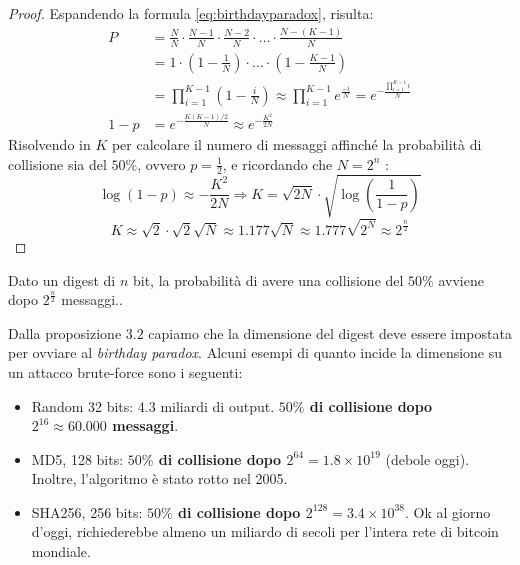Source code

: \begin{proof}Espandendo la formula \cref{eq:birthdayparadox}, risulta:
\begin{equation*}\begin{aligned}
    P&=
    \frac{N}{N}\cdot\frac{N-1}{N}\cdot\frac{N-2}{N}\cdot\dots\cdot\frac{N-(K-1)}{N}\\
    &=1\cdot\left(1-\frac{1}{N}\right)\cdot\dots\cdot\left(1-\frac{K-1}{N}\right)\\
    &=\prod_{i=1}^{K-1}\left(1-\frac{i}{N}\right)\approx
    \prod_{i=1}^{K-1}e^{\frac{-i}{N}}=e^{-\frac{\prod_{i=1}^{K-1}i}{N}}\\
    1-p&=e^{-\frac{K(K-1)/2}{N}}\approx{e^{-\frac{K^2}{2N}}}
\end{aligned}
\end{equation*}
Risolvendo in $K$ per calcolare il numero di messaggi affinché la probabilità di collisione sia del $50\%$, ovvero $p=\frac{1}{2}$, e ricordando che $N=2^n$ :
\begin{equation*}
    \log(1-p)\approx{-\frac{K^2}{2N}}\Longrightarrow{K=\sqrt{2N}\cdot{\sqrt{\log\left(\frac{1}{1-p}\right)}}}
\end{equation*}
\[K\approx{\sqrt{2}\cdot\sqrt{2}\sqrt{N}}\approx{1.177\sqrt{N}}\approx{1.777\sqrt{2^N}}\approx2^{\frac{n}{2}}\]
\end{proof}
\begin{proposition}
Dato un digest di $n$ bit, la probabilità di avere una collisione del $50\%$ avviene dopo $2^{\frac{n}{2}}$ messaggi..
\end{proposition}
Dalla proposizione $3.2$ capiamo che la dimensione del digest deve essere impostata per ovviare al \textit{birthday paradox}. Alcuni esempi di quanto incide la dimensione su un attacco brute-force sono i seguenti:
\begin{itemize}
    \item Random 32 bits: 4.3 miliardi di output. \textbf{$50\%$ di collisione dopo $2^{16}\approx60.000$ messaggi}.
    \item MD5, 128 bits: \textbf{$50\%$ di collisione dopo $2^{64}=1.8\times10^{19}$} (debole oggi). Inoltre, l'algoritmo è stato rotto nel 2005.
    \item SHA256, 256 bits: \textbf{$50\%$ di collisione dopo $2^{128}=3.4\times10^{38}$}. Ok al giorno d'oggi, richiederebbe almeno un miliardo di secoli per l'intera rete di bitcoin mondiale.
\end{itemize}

...

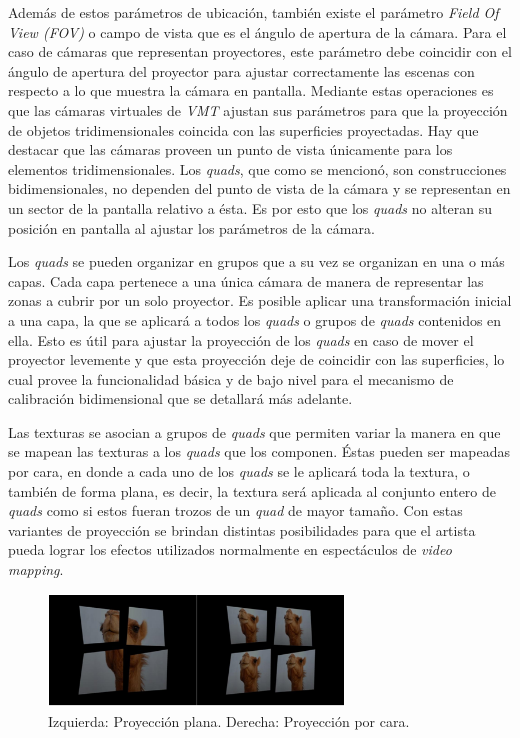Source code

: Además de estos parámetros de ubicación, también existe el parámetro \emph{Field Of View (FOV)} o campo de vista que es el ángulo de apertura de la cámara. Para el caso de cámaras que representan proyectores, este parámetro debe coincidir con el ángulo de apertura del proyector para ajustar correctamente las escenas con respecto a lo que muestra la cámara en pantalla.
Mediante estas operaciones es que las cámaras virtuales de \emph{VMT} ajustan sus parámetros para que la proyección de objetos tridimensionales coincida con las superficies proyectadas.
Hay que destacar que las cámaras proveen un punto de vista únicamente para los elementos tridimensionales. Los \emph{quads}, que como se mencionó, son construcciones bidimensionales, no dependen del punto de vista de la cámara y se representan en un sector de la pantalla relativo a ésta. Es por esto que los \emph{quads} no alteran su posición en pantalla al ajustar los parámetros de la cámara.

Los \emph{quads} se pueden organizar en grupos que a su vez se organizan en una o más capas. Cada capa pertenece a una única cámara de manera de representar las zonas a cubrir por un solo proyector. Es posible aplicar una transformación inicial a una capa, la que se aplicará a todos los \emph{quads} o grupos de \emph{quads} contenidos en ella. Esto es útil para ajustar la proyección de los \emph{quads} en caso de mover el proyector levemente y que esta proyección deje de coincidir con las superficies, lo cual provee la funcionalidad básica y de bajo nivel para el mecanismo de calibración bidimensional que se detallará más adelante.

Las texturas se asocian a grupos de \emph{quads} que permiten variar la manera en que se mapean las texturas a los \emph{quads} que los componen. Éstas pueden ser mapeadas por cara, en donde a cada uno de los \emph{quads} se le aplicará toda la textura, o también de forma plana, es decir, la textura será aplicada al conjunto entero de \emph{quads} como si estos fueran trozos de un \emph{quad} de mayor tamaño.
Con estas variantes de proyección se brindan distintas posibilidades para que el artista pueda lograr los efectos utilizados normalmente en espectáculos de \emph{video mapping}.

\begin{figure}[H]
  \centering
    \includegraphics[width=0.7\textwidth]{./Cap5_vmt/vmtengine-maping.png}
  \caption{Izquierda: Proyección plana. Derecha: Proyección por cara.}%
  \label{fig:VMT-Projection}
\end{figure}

→ **What to work on**: From the entries, find how many lines contain "proposition" and give the number alone.

→ **Response area**: 2